25 OCTOBER 2008, Page 31

Banks too risky? Try flying saucers

Neil Collins

Kigm Schlunke would like you to buy a flying saucer. No, honestly, he’s ot a video of it on his mobile, showing one buzzing round his lab in Perth, Australia. See it fly! See it hover! See it land delicately on its little legs! It looks, in other words, like a special effect of the sort that DreamWorks can throw into a movie with scarcely a thought. Yet this flying saucer does not break the laws of physics, and Schlunke, one of those archetypal garrulous Aussies, has actually flown in a larger version which could one day become a flying car.

Well, he says he has, although his phone has so many clips of the unmanned prototype that he can’t find the one with him flying the bigger model. And he hasn’t flown very high, less than two metres off the ground. That’s enough, he says, to get the sensation of flight. Oh, and did I mention that he’s looking for money to develop his flying saucer? Not much: the odd £5 million should do it. A few rich investors would be nice.

By now you’re thinking, what’s a hard-bitten financial journalist doing falling for such an obvious con? Except that it’s not. My engineering is a little rusty, 40 years after leaving Cambridge, but I can see what he’s on about. The guts of the thing is an enclosed radial fan. There’s nothing sticking out, and the machine is more flying doughnut than flying saucer. The fan draws air in from above and pushes it out underneath. The geometry of the fixed blades on the inner ring of the doughnut, and the fan blades on the outside, stop it spinning like a top, as a helicopter would with no tail rotor. It’s inherently stable, and is steered by adjusting the airflow.

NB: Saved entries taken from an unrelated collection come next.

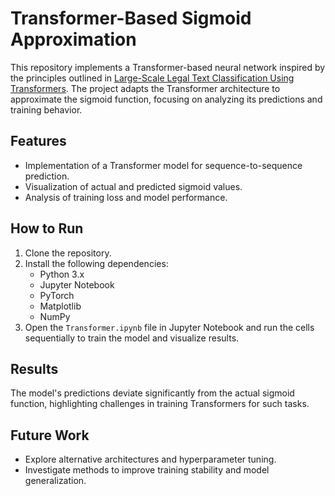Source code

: # Transformer-Based Sigmoid Approximation

This repository implements a Transformer-based neural network inspired by the principles outlined in [Large-Scale Legal Text Classification Using Transformers](https://paperswithcode.com/paper/large-scale-legal-text-classification-using). The project adapts the Transformer architecture to approximate the sigmoid function, focusing on analyzing its predictions and training behavior.

## Features
- Implementation of a Transformer model for sequence-to-sequence prediction.
- Visualization of actual and predicted sigmoid values.
- Analysis of training loss and model performance.

## How to Run
1. Clone the repository.
2. Install the following dependencies:
   - Python 3.x
   - Jupyter Notebook
   - PyTorch
   - Matplotlib
   - NumPy
3. Open the `Transformer.ipynb` file in Jupyter Notebook and run the cells sequentially to train the model and visualize results.

## Results
The model's predictions deviate significantly from the actual sigmoid function, highlighting challenges in training Transformers for such tasks.

## Future Work
- Explore alternative architectures and hyperparameter tuning.
- Investigate methods to improve training stability and model generalization.
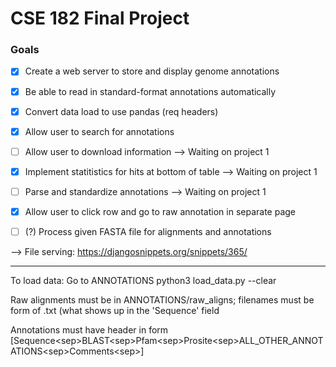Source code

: # CSE 182 Final Project
### Goals
- [x] Create a web server to store and display genome annotations
- [x] Be able to read in standard-format annotations automatically
- [x] Convert data load to use pandas (req headers)
- [x] Allow user to search for annotations
- [ ] Allow user to download information --> Waiting on project 1
- [x] Implement statitistics for hits at bottom of table --> Waiting on project 1
- [ ] Parse and standardize annotations --> Waiting on project 1
- [x] Allow user to click row and go to raw annotation in separate page
- [ ] (?) Process given FASTA file for alignments and annotations


--> File serving: https://djangosnippets.org/snippets/365/

---

To load data:
    Go to ANNOTATIONS
    python3 load_data.py --clear

Raw alignments must be in ANNOTATIONS/raw\_aligns; filenames must be form of <sequence>.txt (what shows up in the 'Sequence' field

Annotations must have header in form [Sequence\<sep\>BLAST\<sep\>Pfam\<sep\>Prosite\<sep\>ALL\_OTHER\_ANNOTATIONS\<sep\>Comments\<sep\>]
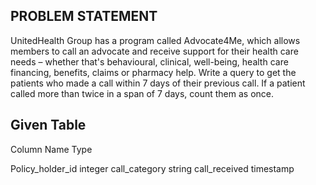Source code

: ## PROBLEM STATEMENT

UnitedHealth Group has a program called Advocate4Me, which allows members to call an advocate and receive support for their health
care needs – whether that's behavioural, clinical, well-being, health care financing, benefits, claims or pharmacy help.
Write a query to get the patients who made a call within 7 days of their previous call. If a patient called more than twice in a span of 7
days, count them as once.

## Given Table
Column Name          Type

Policy_holder_id     integer
call_category        string
call_received        timestamp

Schlunke is a technical whizz. During his 25 years at Orbital Engine, the company developed a more efficient fuel management system for two-stroke engines. The way he tells it, he nearly persuaded the big car-makers to take Orbital’s technology, but four-stroke engines still rule under the bonnet, and the company had to settle for the smaller markets of outboard motors, bikes and snowmobiles.

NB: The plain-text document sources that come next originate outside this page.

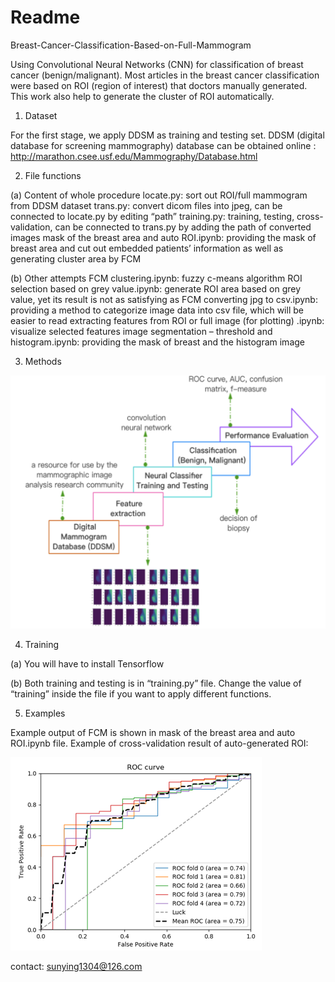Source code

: # Readme

Breast-Cancer-Classification-Based-on-Full-Mammogram

Using Convolutional Neural Networks (CNN) for classification of breast cancer (benign/malignant). 
Most articles in the breast cancer classification were based on ROI (region of interest) that doctors manually generated. This work also help to generate the cluster of ROI automatically.

1.	Dataset

For the first stage, we apply DDSM as training and testing set. DDSM (digital database for screening mammography) database can be obtained online : http://marathon.csee.usf.edu/Mammography/Database.html

2.	File functions

(a)	Content of whole procedure
locate.py: sort out ROI/full mammogram from DDSM dataset
trans.py: convert dicom files into jpeg, can be connected to locate.py by editing “path”
training.py: training, testing, cross-validation, can be connected to trans.py by adding the path of converted images
mask of the breast area and auto ROI.ipynb: providing the mask of breast area and cut out embedded patients’ information as well as generating cluster area by FCM

(b)	Other attempts
FCM clustering.ipynb: fuzzy c-means algorithm
ROI selection based on grey value.ipynb: generate ROI area based on grey value, yet its result is not as satisfying as FCM
converting jpg to csv.ipynb: providing a method to categorize image data into csv file, which will be easier to read
extracting features from ROI or full image (for plotting) .ipynb: visualize selected features
image segmentation – threshold and histogram.ipynb: providing the mask of breast and the histogram image

3.	Methods

![Image text](https://github.com/sunying1304/Breast-Cancer-Classification-Based-on-Full-Mammogram/blob/master/process%20chart.png)


4.	Training 

(a)	You will have to install Tensorflow

(b)	Both training and testing is in “training.py” file. Change the value of “training” inside the file if you want to apply different functions.

5.	Examples

Example output of FCM is shown in mask of the breast area and auto ROI.ipynb file.
Example of cross-validation result of auto-generated ROI:

![Image text](https://github.com/sunying1304/Breast-Cancer-Classification-Based-on-Full-Mammogram/blob/master/CV%20ROC.png)


contact: sunying1304@126.com

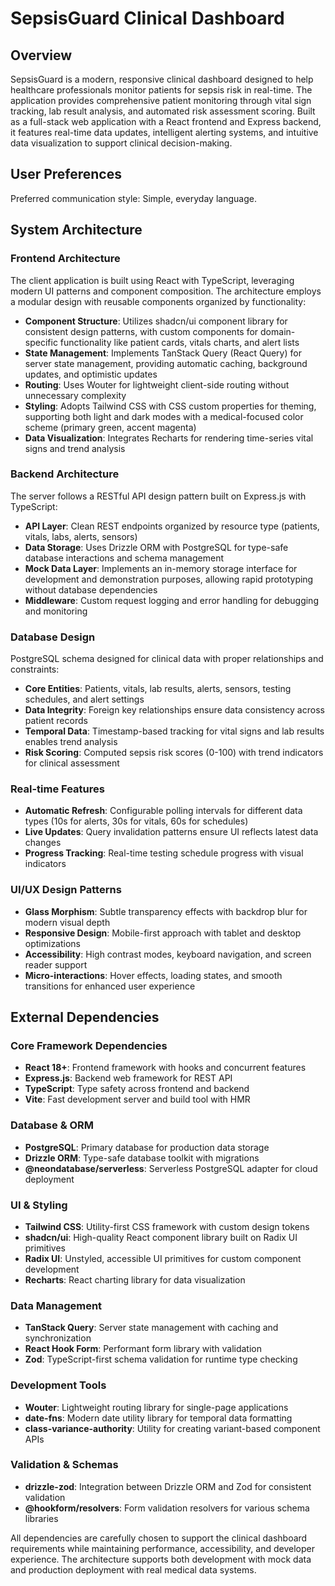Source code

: # SepsisGuard Clinical Dashboard

## Overview

SepsisGuard is a modern, responsive clinical dashboard designed to help healthcare professionals monitor patients for sepsis risk in real-time. The application provides comprehensive patient monitoring through vital sign tracking, lab result analysis, and automated risk assessment scoring. Built as a full-stack web application with a React frontend and Express backend, it features real-time data updates, intelligent alerting systems, and intuitive data visualization to support clinical decision-making.

## User Preferences

Preferred communication style: Simple, everyday language.

## System Architecture

### Frontend Architecture
The client application is built using React with TypeScript, leveraging modern UI patterns and component composition. The architecture employs a modular design with reusable components organized by functionality:

- **Component Structure**: Utilizes shadcn/ui component library for consistent design patterns, with custom components for domain-specific functionality like patient cards, vitals charts, and alert lists
- **State Management**: Implements TanStack Query (React Query) for server state management, providing automatic caching, background updates, and optimistic updates
- **Routing**: Uses Wouter for lightweight client-side routing without unnecessary complexity
- **Styling**: Adopts Tailwind CSS with CSS custom properties for theming, supporting both light and dark modes with a medical-focused color scheme (primary green, accent magenta)
- **Data Visualization**: Integrates Recharts for rendering time-series vital signs and trend analysis

### Backend Architecture
The server follows a RESTful API design pattern built on Express.js with TypeScript:

- **API Layer**: Clean REST endpoints organized by resource type (patients, vitals, labs, alerts, sensors)
- **Data Storage**: Uses Drizzle ORM with PostgreSQL for type-safe database interactions and schema management
- **Mock Data Layer**: Implements an in-memory storage interface for development and demonstration purposes, allowing rapid prototyping without database dependencies
- **Middleware**: Custom request logging and error handling for debugging and monitoring

### Database Design
PostgreSQL schema designed for clinical data with proper relationships and constraints:

- **Core Entities**: Patients, vitals, lab results, alerts, sensors, testing schedules, and alert settings
- **Data Integrity**: Foreign key relationships ensure data consistency across patient records
- **Temporal Data**: Timestamp-based tracking for vital signs and lab results enables trend analysis
- **Risk Scoring**: Computed sepsis risk scores (0-100) with trend indicators for clinical assessment

### Real-time Features
- **Automatic Refresh**: Configurable polling intervals for different data types (10s for alerts, 30s for vitals, 60s for schedules)
- **Live Updates**: Query invalidation patterns ensure UI reflects latest data changes
- **Progress Tracking**: Real-time testing schedule progress with visual indicators

### UI/UX Design Patterns
- **Glass Morphism**: Subtle transparency effects with backdrop blur for modern visual depth
- **Responsive Design**: Mobile-first approach with tablet and desktop optimizations
- **Accessibility**: High contrast modes, keyboard navigation, and screen reader support
- **Micro-interactions**: Hover effects, loading states, and smooth transitions for enhanced user experience

## External Dependencies

### Core Framework Dependencies
- **React 18+**: Frontend framework with hooks and concurrent features
- **Express.js**: Backend web framework for REST API
- **TypeScript**: Type safety across frontend and backend
- **Vite**: Fast development server and build tool with HMR

### Database & ORM
- **PostgreSQL**: Primary database for production data storage
- **Drizzle ORM**: Type-safe database toolkit with migrations
- **@neondatabase/serverless**: Serverless PostgreSQL adapter for cloud deployment

### UI & Styling
- **Tailwind CSS**: Utility-first CSS framework with custom design tokens
- **shadcn/ui**: High-quality React component library built on Radix UI primitives
- **Radix UI**: Unstyled, accessible UI primitives for custom component development
- **Recharts**: React charting library for data visualization

### Data Management
- **TanStack Query**: Server state management with caching and synchronization
- **React Hook Form**: Performant form library with validation
- **Zod**: TypeScript-first schema validation for runtime type checking

### Development Tools
- **Wouter**: Lightweight routing library for single-page applications
- **date-fns**: Modern date utility library for temporal data formatting
- **class-variance-authority**: Utility for creating variant-based component APIs

### Validation & Schemas
- **drizzle-zod**: Integration between Drizzle ORM and Zod for consistent validation
- **@hookform/resolvers**: Form validation resolvers for various schema libraries

All dependencies are carefully chosen to support the clinical dashboard requirements while maintaining performance, accessibility, and developer experience. The architecture supports both development with mock data and production deployment with real medical data systems.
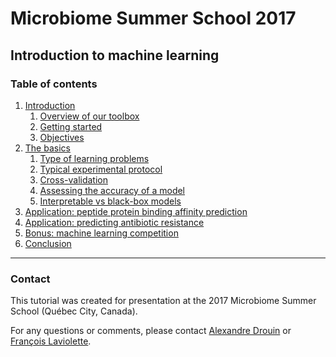# Microbiome Summer School 2017
## Introduction to machine learning

### Table of contents
1. [Introduction](sections/introduction/)
    1. [Overview of our toolbox](sections/introduction/#overview-of-our-toolbox)
    2. [Getting started](sections/introduction/#getting-started)
    3. [Objectives](sections/introduction/#objectives)
2. [The basics](sections/basics/)
    1. [Type of learning problems](sections/basics/#type-of-learning-problems)
    2. [Typical experimental protocol](sections/basics/#typical-experimental-protocol)
    3. [Cross-validation](sections/basics/#cross-validation)
    4. [Assessing the accuracy of a model](sections/basics/#assessing-the-accuracy-of-a-model)
    5. [Interpretable vs black-box models](sections/basics/#interpretable-vs-black-box-models)
3. [Application: peptide protein binding affinity prediction](sections/application_peptides/)
4. [Application: predicting antibiotic resistance](sections/application_antibiotics/)
5. [Bonus: machine learning competition](sections/competition/)
6. [Conclusion](sections/conclusion/)

---

### Contact
This tutorial was created for presentation at the 2017 Microbiome Summer School (Québec City, Canada).

For any questions or comments, please contact [Alexandre Drouin](mailto:alexandre.drouin.8@ulaval.ca) or [François Laviolette](mailto:francois.laviolette@ift.ulaval.ca).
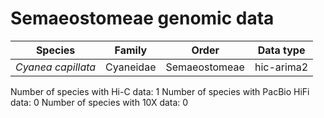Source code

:# Semaeostomeae genomic data

| Species | Family | Order | Data type |
| -- | --- | --- | --- |
| *Cyanea capillata* | Cyaneidae | Semaeostomeae | hic-arima2 |

Number of species with Hi-C data: 1
Number of species with PacBio HiFi data: 0
Number of species with 10X data: 0
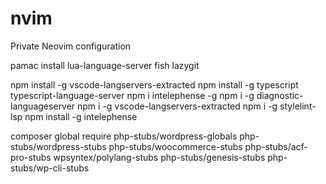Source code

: # nvim
Private Neovim configuration

pamac install lua-language-server fish lazygit


npm install -g vscode-langservers-extracted
npm install -g typescript typescript-language-server
npm i intelephense -g
npm i -g diagnostic-languageserver
npm i -g vscode-langservers-extracted
npm i -g stylelint-lsp
npm install -g intelephense

composer global require php-stubs/wordpress-globals php-stubs/wordpress-stubs php-stubs/woocommerce-stubs php-stubs/acf-pro-stubs wpsyntex/polylang-stubs php-stubs/genesis-stubs php-stubs/wp-cli-stubs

He now runs Entecho (www.entecho. com.au), and he’s trying again to make big corporations see things his way. He has intrigued the likes of Boeing, Thales and BAE, because there’s nothing quite like his flying doughnut. It offers the distant prospect of city skies filled with flying cars, guided by GPS allied to anticollision technology. They might even be battery-powered, though the journeys would have to be pretty short.

We are, for better or worse, a decade or two from such a prospect, and even then it might not replace the car. Once the doughnuts get too high for groundeffects to help, fuel consumption is not much better than that of a helicopter — although you could, in theory, fly in a straight line to your destination. Schlunke has instead set his sights on the military; pilotless drones are commonplace now, but his little saucers should be light, robust and able to set down almost anywhere, observing, and quickly buzz off again.

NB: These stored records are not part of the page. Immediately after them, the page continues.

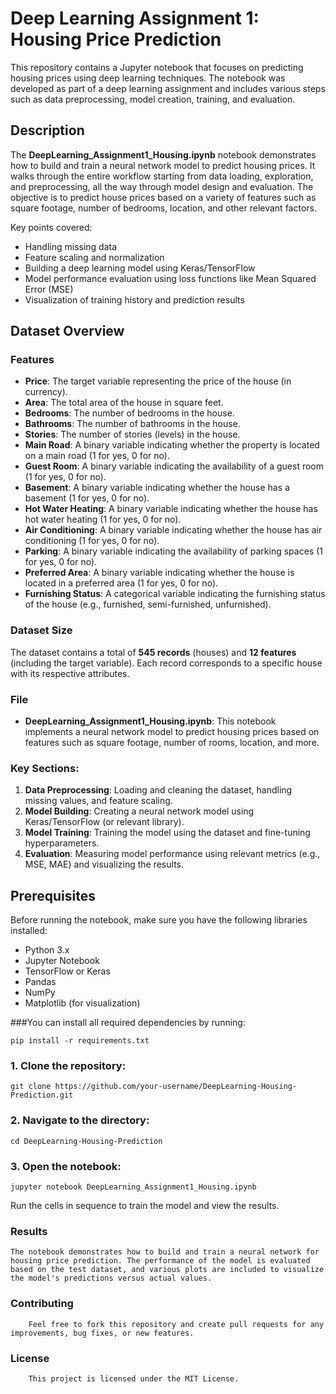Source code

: # Deep Learning Assignment 1: Housing Price Prediction

This repository contains a Jupyter notebook that focuses on predicting housing prices using deep learning techniques. The notebook was developed as part of a deep learning assignment and includes various steps such as data preprocessing, model creation, training, and evaluation.

## Description

The **DeepLearning_Assignment1_Housing.ipynb** notebook demonstrates how to build and train a neural network model to predict housing prices. It walks through the entire workflow starting from data loading, exploration, and preprocessing, all the way through model design and evaluation. The objective is to predict house prices based on a variety of features such as square footage, number of bedrooms, location, and other relevant factors. 

Key points covered:
- Handling missing data
- Feature scaling and normalization
- Building a deep learning model using Keras/TensorFlow
- Model performance evaluation using loss functions like Mean Squared Error (MSE)
- Visualization of training history and prediction results

## Dataset Overview

### Features

- **Price**: The target variable representing the price of the house (in currency).
- **Area**: The total area of the house in square feet.
- **Bedrooms**: The number of bedrooms in the house.
- **Bathrooms**: The number of bathrooms in the house.
- **Stories**: The number of stories (levels) in the house.
- **Main Road**: A binary variable indicating whether the property is located on a main road (1 for yes, 0 for no).
- **Guest Room**: A binary variable indicating the availability of a guest room (1 for yes, 0 for no).
- **Basement**: A binary variable indicating whether the house has a basement (1 for yes, 0 for no).
- **Hot Water Heating**: A binary variable indicating whether the house has hot water heating (1 for yes, 0 for no).
- **Air Conditioning**: A binary variable indicating whether the house has air conditioning (1 for yes, 0 for no).
- **Parking**: A binary variable indicating the availability of parking spaces (1 for yes, 0 for no).
- **Preferred Area**: A binary variable indicating whether the house is located in a preferred area (1 for yes, 0 for no).
- **Furnishing Status**: A categorical variable indicating the furnishing status of the house (e.g., furnished, semi-furnished, unfurnished).

### Dataset Size

The dataset contains a total of **545 records** (houses) and **12 features** (including the target variable). Each record corresponds to a specific house with its respective attributes.
### File
- **DeepLearning_Assignment1_Housing.ipynb**: This notebook implements a neural network model to predict housing prices based on features such as square footage, number of rooms, location, and more.

### Key Sections:
1. **Data Preprocessing**: Loading and cleaning the dataset, handling missing values, and feature scaling.
2. **Model Building**: Creating a neural network model using Keras/TensorFlow (or relevant library).
3. **Model Training**: Training the model using the dataset and fine-tuning hyperparameters.
4. **Evaluation**: Measuring model performance using relevant metrics (e.g., MSE, MAE) and visualizing the results.

## Prerequisites

Before running the notebook, make sure you have the following libraries installed:

- Python 3.x
- Jupyter Notebook
- TensorFlow or Keras
- Pandas
- NumPy
- Matplotlib (for visualization)

###You can install all required dependencies by running:

	pip install -r requirements.txt

### 1. Clone the repository:
	git clone https://github.com/your-username/DeepLearning-Housing-Prediction.git

### 2. Navigate to the directory:
   	cd DeepLearning-Housing-Prediction

### 3. Open the notebook:
   	jupyter notebook DeepLearning_Assignment1_Housing.ipynb

Run the cells in sequence to train the model and view the results.

### Results
	The notebook demonstrates how to build and train a neural network for housing price prediction. The performance of the model is evaluated based on the test dataset, and various plots are included to visualize the model's predictions versus actual values.

### Contributing
		Feel free to fork this repository and create pull requests for any improvements, bug fixes, or new features.

### License
		This project is licensed under the MIT License.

They make much less noise than the current generation of devices which use conventional fans to stay aloft.

There’s also the market for big boys’ toys. Drive a snowmobile off a cliff, and you die. Drive his Hoverpod off a cliff, and you fly — maybe. He’s come a long way on a total investment of £4 million, a third of it from the Australian government, but he’s going to run out of cash in April if no new investors come forward. There’s nothing so vulgar as a prospectus here, far less any idea of when the backers might see a return, but it’s a better bet than the National Lottery, and could hardly be a worse one than buying Royal Bank of Scotland two years ago.

The sum Schlunke is seeking is less than a rounding error in the world of defence budgets, and I’d be amazed if one of the big groups does not swallow the whole thing. That would be a pity, especially for his eager young engineers in Perth, who are paid ‘substantially below commercial rates’ and are more productively employed there than as financial rocket scientists in the City. All he needs is a few rich men with a million quid each. One day he might make them richer still, and even if he doesn’t, just think of being one of the first to drive a flying saucer!